Supplied entries:
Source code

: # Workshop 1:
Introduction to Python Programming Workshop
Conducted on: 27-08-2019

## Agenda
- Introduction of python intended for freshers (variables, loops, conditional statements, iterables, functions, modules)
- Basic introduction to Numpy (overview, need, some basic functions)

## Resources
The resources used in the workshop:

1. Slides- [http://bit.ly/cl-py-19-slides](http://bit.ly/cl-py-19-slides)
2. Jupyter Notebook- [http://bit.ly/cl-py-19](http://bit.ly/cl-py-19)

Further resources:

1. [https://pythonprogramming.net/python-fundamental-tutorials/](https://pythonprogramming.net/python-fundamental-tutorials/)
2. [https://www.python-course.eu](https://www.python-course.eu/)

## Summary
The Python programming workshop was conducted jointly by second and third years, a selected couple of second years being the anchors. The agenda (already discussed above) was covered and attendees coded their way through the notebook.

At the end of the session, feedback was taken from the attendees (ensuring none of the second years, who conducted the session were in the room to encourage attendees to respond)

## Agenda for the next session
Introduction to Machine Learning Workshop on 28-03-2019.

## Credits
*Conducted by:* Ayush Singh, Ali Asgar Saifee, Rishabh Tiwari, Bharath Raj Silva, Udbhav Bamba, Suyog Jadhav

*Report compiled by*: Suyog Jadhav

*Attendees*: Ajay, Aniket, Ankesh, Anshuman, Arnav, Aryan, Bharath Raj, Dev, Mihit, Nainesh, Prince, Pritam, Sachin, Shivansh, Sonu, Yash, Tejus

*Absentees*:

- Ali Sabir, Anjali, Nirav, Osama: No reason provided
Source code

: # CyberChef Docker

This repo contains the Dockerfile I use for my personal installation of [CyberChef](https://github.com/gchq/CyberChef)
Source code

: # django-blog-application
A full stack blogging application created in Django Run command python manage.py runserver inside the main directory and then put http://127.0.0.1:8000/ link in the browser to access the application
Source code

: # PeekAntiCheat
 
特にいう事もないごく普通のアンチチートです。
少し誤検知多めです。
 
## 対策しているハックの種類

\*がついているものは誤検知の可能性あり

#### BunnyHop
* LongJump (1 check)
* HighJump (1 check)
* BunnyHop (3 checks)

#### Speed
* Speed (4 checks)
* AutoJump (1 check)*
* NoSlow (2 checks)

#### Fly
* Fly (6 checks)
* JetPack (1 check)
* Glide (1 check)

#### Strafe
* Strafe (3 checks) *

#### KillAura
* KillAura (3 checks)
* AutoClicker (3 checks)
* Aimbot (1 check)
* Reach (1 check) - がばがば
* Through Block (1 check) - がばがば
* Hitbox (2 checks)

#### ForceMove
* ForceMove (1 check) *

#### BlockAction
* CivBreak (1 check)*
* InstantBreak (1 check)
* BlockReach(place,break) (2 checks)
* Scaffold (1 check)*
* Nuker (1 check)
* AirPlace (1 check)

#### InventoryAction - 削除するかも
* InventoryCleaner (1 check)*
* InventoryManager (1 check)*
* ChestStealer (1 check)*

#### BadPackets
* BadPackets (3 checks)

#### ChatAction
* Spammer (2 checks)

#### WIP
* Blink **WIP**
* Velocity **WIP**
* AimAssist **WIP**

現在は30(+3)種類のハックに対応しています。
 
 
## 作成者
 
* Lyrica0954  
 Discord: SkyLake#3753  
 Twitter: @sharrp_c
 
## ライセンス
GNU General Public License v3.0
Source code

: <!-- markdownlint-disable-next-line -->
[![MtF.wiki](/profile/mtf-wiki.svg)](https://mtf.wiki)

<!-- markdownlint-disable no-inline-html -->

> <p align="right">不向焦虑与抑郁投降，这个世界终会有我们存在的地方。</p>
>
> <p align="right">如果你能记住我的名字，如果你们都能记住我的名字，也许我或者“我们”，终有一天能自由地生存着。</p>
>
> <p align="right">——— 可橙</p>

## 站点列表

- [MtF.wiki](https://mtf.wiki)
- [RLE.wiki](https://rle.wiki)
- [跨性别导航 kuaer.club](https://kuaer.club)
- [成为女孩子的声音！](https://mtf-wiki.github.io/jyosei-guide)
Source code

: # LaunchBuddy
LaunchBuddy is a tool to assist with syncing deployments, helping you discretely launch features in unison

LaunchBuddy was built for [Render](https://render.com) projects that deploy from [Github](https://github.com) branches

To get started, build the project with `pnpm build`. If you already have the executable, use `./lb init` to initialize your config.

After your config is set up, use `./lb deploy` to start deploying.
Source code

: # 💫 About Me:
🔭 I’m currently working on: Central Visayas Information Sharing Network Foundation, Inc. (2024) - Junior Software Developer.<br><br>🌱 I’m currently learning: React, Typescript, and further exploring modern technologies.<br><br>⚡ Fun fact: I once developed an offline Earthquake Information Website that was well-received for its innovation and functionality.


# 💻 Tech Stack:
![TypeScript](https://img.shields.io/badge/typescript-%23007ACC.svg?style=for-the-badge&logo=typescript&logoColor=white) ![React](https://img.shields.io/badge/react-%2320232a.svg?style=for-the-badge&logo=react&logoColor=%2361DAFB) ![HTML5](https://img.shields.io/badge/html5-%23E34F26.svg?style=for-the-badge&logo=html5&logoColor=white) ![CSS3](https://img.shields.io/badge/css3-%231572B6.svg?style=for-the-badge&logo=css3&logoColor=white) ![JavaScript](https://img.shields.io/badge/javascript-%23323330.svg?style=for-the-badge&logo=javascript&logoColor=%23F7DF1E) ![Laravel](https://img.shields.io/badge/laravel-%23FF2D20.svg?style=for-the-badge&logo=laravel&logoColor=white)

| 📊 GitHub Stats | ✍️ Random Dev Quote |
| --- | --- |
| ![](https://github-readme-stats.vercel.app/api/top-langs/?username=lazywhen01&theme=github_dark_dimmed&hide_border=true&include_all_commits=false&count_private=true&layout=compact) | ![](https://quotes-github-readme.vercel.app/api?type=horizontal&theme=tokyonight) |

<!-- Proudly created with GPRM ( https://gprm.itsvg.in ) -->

What is needed:
From the listing above, copy all lines holding the word "next".

Answer section:
## Agenda for the next session
: <!-- markdownlint-disable-next-line -->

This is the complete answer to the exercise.